Oh man. I mean… Let’s just…I don't know. Maybe, lets just take a moment.
Ok, now that I’ve had that moment, lets get into the game. James Harden was brilliant once again. Dwight Howard showed just how tough he was and turned in a marvelous performance. Other than that, the Rockets were more than up and down as a team. Especially on defense. It’s one thing to force a shooter into a tough or contested shot. The Warriors did a lot of that to James Harden in Game 1 but he made shots anyways. In Game 2, the Rockets decided they didn't want to guard anyone, ever. They let the MVP, Stephen Curry, get 3 wide open threes in the first quarter. And I mean wide open. Here, look.
The Rockets in general had no idea what they were doing on defense. Harden unnecessarily helped while he was one man away and the lack of good communication and switching led to another Curry open look. Look at how the off-ball defenders lose their man. Here, Brewer gets caught snoozing and allows Shaun Livingston to cut to the basket for a dunk.

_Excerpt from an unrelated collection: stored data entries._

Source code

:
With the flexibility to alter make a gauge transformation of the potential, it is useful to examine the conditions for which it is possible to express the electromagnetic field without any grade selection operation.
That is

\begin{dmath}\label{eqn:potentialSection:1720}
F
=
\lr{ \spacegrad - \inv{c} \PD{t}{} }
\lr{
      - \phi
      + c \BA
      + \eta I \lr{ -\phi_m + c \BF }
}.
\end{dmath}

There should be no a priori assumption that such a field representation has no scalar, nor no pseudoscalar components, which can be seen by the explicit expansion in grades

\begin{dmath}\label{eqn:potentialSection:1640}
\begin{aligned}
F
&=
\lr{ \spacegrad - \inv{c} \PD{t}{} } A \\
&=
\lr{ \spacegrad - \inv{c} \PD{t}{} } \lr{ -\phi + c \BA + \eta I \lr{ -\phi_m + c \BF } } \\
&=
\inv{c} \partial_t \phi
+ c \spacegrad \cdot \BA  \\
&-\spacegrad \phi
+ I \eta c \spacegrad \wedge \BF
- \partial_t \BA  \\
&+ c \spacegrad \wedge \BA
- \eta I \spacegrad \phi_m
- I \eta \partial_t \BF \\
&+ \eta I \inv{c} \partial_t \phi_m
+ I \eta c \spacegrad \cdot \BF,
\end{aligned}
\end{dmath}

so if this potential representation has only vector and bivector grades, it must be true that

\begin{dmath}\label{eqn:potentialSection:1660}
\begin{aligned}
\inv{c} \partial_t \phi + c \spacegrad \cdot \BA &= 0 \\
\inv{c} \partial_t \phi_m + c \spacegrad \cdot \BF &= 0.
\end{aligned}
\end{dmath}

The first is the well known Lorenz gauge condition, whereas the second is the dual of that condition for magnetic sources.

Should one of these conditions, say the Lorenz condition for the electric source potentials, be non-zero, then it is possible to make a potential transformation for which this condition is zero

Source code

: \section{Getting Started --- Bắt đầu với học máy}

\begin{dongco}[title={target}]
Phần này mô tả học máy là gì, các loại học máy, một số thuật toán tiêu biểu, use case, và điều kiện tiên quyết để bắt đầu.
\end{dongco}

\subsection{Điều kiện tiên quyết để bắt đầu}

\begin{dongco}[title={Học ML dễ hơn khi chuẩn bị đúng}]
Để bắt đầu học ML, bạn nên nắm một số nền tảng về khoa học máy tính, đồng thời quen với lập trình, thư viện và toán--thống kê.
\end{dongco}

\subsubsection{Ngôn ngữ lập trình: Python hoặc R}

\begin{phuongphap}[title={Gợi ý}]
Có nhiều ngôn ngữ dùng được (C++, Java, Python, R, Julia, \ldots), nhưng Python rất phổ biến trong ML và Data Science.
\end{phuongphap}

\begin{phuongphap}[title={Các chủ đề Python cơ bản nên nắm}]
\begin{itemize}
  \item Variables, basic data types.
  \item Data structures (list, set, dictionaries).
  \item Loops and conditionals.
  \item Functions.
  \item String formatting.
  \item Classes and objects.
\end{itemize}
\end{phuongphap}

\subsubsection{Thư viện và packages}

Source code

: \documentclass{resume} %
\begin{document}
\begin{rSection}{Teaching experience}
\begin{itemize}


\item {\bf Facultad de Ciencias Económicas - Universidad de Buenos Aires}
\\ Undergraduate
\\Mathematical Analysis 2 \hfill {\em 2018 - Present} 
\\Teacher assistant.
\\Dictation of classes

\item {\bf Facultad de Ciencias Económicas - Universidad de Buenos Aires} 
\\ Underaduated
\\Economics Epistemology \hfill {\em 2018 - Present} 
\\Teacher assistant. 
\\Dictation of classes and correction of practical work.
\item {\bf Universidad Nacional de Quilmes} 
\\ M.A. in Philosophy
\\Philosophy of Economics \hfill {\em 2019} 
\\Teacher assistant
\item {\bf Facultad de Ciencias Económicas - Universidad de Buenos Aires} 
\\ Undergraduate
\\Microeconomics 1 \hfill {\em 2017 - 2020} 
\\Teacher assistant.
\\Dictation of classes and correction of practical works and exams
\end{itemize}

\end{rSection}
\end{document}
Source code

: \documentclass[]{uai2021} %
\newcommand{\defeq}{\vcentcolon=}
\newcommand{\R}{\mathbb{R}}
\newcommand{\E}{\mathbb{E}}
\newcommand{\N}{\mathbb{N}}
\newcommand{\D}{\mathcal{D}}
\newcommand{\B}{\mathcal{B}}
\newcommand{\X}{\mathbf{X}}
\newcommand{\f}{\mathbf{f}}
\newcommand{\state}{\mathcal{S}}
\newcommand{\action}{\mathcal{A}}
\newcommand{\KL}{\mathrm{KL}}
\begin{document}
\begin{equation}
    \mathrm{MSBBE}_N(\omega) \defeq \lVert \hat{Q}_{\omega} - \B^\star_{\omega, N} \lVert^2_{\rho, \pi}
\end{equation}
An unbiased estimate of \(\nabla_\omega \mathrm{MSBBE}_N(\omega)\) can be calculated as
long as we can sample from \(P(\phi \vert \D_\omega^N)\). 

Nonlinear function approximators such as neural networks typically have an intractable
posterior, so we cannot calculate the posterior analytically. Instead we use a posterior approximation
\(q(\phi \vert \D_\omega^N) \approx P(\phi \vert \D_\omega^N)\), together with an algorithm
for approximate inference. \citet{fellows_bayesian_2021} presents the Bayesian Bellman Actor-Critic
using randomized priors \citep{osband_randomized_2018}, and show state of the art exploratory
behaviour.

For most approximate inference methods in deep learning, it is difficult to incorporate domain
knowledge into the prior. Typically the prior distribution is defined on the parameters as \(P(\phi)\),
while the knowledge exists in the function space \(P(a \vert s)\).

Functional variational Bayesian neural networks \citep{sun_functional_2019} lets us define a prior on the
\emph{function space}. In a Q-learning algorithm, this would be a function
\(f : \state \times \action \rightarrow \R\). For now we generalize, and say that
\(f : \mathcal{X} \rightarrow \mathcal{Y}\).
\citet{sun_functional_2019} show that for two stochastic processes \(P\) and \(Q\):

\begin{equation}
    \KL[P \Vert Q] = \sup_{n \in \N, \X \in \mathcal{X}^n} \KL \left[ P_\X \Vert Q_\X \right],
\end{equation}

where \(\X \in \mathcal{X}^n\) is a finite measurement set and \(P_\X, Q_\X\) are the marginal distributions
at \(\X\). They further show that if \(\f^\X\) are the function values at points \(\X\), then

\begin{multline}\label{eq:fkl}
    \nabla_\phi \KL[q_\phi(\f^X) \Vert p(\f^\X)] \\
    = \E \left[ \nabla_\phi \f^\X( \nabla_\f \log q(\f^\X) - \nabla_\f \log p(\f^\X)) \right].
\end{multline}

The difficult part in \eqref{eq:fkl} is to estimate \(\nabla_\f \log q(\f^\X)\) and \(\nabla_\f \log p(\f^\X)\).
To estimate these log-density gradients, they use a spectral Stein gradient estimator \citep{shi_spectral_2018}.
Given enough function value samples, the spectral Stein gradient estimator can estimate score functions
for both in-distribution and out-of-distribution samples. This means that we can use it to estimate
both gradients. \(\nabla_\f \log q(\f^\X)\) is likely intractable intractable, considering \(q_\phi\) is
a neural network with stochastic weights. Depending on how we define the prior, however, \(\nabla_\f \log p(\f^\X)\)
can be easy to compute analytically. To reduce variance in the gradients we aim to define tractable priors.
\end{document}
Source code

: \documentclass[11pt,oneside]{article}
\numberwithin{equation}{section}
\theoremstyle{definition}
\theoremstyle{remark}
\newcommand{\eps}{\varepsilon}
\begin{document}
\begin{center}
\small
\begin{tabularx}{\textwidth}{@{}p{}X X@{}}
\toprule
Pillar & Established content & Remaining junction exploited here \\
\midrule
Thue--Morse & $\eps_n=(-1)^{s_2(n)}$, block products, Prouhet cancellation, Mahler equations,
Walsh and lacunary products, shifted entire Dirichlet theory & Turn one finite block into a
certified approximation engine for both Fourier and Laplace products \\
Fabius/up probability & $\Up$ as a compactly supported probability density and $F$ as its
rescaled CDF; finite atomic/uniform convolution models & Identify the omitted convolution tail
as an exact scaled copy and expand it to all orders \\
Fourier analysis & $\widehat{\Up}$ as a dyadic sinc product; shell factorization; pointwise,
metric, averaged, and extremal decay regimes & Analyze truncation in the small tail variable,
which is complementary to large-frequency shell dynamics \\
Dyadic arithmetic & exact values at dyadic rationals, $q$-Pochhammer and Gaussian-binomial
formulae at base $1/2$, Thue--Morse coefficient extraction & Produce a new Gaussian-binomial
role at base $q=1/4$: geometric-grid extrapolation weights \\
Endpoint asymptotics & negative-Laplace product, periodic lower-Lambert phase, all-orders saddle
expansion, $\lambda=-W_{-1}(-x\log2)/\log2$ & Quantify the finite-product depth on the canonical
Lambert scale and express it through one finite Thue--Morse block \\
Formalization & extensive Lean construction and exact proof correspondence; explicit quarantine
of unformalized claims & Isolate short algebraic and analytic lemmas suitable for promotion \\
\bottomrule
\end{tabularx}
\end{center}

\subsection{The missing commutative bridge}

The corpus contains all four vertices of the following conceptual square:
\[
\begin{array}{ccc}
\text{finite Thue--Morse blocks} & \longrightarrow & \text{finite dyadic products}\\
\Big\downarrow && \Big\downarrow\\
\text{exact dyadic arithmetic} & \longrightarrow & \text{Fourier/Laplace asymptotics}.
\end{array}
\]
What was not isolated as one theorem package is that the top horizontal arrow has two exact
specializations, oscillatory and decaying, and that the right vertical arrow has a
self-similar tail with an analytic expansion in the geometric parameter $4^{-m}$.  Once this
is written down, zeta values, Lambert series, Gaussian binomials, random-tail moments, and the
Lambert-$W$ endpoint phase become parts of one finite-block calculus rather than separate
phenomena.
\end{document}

On offense the Rockets also employed a very dangerous strategy. They fed Josh Smith early and often. I know Houston needs their role players to have a chance against Golden State, but this was just irresponsible. Smith took seven of the Rockets first 13 shots while managing to make just two of them. Meanwhile, Harden was running up and down the floor getting in some light cardio. Not like Harden is an elite scorer or anything.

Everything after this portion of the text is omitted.